Integration of LLaMA 3 into LabVIEW: A New Era of Robotics, AI, and Automation

By Youssef MENJOUR , Graiphic CTO

Taking advantage of the significant benefits of LabVIEW compared to traditional syntactic languages, namely the rapid implementation of agents by integrating the model into an efficient and adapted software architecture, we are excited to announce the development of a new generation of modules and tools for LabVIEW focused on robotics, AI, and automation.

Released in April 18, 2024, we are thrilled to announce the arrival of the LLaMA 3 model on LabVIEW today.

To enable its functionality within LabVIEW, we are utilizing the LabVIEW Deep Learning Module to execute inferences. This integration allows us to harness the power of LLaMA 3’s advanced large language models (LLMs) and generative AI capabilities, enhancing our performance in AI-driven automation and robotics.

With this integration, users can leverage LLaMA 3’s robust features, including improved natural language understanding, efficient processing, and the ability to generate sophisticated outputs with high accuracy. This opens up new possibilities for innovation in various fields such as autonomous systems, smart manufacturing, and intelligent control systems.

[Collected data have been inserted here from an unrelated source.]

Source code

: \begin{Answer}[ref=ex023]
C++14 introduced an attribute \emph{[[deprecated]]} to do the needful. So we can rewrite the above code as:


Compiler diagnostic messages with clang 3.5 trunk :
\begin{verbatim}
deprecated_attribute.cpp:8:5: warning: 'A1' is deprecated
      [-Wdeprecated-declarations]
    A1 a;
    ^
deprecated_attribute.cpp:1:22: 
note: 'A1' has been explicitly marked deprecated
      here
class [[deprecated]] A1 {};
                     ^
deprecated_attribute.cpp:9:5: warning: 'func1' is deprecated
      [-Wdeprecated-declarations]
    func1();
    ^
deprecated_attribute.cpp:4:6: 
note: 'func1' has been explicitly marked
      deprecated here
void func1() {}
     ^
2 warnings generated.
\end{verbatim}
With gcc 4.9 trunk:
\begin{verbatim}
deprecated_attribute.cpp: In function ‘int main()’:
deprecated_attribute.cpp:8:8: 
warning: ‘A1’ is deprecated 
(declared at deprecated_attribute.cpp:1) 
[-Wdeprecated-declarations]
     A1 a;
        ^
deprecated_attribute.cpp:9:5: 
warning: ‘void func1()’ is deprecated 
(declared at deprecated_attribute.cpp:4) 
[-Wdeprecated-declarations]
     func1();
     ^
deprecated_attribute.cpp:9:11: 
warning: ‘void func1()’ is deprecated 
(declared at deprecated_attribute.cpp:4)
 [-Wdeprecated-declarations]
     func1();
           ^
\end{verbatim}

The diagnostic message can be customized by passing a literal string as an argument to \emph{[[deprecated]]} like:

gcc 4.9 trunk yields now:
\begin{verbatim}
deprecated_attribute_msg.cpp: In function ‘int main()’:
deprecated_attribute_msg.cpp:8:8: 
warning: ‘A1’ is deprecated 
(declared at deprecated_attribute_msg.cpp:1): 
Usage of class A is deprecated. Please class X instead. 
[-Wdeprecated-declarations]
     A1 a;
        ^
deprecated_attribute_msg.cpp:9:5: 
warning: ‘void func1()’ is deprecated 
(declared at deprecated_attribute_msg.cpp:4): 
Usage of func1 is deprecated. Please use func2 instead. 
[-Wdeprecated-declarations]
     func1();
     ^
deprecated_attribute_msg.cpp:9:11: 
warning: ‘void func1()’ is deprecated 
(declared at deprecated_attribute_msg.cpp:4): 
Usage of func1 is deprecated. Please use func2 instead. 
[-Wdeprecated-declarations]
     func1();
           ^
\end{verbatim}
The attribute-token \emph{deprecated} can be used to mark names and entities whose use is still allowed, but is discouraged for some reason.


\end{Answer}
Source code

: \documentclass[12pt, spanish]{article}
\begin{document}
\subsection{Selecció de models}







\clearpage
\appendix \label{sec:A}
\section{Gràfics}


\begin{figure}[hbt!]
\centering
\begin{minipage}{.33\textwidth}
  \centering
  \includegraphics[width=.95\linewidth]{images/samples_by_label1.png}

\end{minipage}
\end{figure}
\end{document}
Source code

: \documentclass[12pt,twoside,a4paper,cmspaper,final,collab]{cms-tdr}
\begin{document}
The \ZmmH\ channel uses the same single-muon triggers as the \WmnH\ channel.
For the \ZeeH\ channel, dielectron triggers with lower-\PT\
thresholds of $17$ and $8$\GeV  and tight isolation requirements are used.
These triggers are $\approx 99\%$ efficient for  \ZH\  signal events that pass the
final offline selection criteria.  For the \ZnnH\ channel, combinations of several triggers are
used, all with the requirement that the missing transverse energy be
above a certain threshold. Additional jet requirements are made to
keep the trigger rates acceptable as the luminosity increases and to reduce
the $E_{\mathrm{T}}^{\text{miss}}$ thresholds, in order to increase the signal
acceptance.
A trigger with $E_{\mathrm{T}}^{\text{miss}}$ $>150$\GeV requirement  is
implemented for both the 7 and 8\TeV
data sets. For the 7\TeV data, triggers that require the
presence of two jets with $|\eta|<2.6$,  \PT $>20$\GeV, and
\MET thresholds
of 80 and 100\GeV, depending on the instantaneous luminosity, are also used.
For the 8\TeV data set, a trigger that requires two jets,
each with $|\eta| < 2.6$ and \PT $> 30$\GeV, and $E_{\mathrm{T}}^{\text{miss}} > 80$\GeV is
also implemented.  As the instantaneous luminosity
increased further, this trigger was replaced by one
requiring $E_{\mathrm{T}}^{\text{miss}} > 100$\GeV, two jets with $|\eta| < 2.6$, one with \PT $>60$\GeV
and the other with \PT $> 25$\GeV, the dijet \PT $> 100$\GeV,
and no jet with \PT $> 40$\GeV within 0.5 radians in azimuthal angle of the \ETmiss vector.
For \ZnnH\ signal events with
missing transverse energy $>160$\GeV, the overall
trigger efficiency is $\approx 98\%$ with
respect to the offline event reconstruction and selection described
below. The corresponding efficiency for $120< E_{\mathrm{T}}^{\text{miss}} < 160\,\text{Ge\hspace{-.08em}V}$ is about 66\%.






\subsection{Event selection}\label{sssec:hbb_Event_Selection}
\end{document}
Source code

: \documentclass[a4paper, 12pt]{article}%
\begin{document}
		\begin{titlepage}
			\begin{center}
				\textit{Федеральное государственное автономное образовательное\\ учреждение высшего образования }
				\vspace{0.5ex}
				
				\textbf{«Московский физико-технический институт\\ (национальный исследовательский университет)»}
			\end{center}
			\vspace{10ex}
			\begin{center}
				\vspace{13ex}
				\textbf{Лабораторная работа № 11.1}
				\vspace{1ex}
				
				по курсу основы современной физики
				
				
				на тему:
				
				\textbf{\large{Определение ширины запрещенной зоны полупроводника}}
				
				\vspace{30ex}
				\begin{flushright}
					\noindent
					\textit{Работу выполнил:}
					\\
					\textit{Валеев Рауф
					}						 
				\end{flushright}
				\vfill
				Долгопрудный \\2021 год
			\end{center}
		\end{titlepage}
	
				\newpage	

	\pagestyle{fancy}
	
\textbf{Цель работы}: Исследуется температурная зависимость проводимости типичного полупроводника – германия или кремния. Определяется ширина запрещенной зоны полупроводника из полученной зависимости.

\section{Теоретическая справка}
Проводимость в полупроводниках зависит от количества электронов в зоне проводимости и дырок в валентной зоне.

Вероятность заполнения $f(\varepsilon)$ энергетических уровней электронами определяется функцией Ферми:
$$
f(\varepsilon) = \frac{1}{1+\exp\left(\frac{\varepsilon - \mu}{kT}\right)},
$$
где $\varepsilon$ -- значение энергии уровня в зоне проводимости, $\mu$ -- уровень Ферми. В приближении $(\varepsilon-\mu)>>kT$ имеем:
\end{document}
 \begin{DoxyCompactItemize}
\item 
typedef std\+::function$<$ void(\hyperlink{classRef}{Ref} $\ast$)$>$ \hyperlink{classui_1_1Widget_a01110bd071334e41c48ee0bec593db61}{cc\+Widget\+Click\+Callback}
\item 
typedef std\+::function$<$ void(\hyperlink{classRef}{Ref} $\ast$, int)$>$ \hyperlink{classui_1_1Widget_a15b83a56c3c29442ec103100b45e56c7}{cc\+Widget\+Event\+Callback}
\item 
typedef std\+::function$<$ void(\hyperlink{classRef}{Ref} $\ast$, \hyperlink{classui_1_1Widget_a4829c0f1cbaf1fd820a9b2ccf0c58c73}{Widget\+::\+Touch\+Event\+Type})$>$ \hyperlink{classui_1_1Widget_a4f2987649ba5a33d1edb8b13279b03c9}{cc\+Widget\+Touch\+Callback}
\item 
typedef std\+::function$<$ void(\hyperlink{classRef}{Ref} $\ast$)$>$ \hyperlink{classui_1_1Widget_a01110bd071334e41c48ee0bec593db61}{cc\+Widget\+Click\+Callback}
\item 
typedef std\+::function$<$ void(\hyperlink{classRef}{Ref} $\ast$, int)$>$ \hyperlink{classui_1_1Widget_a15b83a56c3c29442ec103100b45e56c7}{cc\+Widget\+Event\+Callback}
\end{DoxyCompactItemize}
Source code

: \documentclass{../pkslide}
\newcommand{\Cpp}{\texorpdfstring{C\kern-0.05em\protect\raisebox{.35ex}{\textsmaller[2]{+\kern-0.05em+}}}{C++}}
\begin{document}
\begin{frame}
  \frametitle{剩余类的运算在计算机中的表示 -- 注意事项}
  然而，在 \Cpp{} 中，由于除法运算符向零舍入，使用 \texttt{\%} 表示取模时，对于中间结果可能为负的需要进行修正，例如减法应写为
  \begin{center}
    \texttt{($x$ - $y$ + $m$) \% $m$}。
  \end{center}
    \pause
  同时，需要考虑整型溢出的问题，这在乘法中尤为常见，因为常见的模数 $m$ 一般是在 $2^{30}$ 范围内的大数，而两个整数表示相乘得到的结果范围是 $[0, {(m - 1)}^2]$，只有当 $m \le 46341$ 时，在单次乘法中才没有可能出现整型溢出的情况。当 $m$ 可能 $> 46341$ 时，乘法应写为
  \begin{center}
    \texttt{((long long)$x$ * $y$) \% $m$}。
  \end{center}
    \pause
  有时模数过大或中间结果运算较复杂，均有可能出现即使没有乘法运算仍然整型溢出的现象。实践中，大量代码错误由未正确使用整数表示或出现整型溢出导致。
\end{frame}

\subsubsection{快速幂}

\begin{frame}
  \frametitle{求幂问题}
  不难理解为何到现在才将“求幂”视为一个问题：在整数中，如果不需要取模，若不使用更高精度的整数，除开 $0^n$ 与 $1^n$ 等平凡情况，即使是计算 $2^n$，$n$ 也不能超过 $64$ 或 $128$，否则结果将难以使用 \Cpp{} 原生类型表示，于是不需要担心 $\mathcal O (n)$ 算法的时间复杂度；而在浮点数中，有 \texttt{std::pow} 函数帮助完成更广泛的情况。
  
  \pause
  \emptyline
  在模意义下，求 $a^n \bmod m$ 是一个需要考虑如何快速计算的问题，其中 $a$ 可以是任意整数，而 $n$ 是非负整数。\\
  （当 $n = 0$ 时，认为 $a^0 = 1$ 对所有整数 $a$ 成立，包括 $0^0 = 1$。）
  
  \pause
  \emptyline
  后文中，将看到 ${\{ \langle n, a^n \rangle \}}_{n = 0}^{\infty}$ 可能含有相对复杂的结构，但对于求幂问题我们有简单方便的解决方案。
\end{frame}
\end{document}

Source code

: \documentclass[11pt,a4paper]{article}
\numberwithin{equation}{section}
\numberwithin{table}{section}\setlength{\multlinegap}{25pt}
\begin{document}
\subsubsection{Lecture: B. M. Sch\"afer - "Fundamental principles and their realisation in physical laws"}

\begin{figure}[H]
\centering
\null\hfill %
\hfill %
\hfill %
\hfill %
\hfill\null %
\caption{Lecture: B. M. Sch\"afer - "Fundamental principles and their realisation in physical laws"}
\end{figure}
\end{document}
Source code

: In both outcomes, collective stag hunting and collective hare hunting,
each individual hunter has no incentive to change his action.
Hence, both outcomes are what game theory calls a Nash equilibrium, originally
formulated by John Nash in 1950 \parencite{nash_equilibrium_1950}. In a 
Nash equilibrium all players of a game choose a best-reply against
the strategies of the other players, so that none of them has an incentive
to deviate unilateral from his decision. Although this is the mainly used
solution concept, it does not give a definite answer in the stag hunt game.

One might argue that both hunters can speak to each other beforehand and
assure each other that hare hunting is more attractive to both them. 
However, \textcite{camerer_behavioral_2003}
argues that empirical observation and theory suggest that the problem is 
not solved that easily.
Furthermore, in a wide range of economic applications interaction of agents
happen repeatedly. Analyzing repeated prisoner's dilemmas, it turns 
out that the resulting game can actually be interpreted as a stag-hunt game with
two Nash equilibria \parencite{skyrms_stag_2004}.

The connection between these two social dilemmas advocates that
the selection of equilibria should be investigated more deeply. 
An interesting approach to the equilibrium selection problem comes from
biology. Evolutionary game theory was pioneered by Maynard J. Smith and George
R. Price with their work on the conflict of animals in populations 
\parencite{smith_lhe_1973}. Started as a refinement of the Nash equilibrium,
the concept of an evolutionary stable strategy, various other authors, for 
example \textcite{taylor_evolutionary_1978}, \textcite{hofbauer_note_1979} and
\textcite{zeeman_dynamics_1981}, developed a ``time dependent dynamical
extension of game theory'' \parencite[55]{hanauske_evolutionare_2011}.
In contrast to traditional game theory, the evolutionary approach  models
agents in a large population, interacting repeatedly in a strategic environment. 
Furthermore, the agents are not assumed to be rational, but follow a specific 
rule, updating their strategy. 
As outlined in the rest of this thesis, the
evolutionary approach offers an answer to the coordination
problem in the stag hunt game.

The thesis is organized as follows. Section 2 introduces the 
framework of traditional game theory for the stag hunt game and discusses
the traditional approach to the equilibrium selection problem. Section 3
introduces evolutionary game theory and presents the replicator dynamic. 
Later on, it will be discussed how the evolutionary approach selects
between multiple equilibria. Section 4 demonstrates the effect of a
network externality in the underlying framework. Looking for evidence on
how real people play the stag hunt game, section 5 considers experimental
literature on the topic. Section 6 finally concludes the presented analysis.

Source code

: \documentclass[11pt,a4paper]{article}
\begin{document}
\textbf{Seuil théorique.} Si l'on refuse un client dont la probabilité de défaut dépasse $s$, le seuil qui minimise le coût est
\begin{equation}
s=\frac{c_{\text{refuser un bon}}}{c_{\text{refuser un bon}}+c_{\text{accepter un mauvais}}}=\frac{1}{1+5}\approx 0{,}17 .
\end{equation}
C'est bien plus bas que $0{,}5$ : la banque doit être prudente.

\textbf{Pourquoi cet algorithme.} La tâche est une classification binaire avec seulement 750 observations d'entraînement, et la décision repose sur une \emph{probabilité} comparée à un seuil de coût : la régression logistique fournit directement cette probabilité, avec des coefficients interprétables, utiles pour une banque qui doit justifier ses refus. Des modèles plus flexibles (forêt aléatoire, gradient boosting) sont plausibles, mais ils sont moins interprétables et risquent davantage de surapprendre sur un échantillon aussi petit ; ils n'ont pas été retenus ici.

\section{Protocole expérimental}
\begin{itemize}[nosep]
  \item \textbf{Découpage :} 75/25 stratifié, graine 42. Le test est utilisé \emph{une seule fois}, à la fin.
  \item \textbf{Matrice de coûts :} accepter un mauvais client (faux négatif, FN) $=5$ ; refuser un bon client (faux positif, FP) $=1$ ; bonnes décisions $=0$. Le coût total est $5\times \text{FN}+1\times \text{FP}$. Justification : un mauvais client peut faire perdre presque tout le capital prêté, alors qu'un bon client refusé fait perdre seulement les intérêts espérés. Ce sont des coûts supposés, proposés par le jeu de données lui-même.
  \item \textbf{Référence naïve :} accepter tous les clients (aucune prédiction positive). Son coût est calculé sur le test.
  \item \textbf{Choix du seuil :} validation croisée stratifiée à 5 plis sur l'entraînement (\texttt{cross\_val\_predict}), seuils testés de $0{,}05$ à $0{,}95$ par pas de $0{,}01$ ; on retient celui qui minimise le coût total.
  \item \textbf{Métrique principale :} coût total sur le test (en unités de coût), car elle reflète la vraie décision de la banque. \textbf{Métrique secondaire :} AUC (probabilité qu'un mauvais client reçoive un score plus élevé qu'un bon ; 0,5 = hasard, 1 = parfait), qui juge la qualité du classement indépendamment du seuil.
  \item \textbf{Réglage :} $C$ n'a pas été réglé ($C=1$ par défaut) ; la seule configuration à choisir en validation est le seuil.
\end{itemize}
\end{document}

Our new set of modules and tools aims to simplify the deployment of sophisticated AI applications within LabVIEW, providing a seamless interface and enhanced performance. We believe this will significantly accelerate development cycles and bring advanced generative AI capabilities to a broader range of applications and users.

Integration into LabVIEW

With the LabVIEW deep learning module, LabVIEW users will soon be able to benefit from advanced features to run models like YOLO V8 OBB. This module will enable these models to operate on LabVIEW, providing top-tier performance for complex computer vision tasks. Key features offered by this toolkit include:

  • Full compatibility with existing frameworks: Keras, TensorFlow, PyTorch, ONNX.
  • Impressive performance: The new LabVIEW deep learning tools will allow executions 50 times faster than the previous generation (HAIBAL 1.0) and 20% faster than PyTorch.
  • Extended hardware support: CUDA, TensorRT for NVIDIA, Rocm for AMD, OneAPI for Intel.
  • Maximum modularity: Define your own layers and loss functions.
  • Graph neural networks: Complete and advanced integration.
  • Annotation tools: An annotator as efficient as Roboflow, integrated into our software suite.
  • Model visualization: Utilizing Netron for graphical model summaries.
  • Generative AI: Complete library for execution, fine-tuning, and RAG setup for Llama 3, Phi 3, Florence-2 models.

Example Video

With these advancements, integrating YOLO v8 OBB into your LabVIEW projects has never been easier, enabling you to leverage cutting-edge computer vision capabilities directly within the LabVIEW environment. Whether you are working on a robotics project, an AI-driven application, or an automation task, the new modules will streamline your workflow and enhance your project’s performance.

Conclusion

With the upcoming next-generation LabVIEW Deep Learning module, LLaMA 3 will be available as an example. This integration will excel in tasks such as natural language understanding, generative AI outputs, and efficient processing for AI-driven applications in robotics, automation, and more. This powerful combination promises to unlock new potentials in developing sophisticated and intelligent systems, pushing the boundaries of what is achievable in these fields.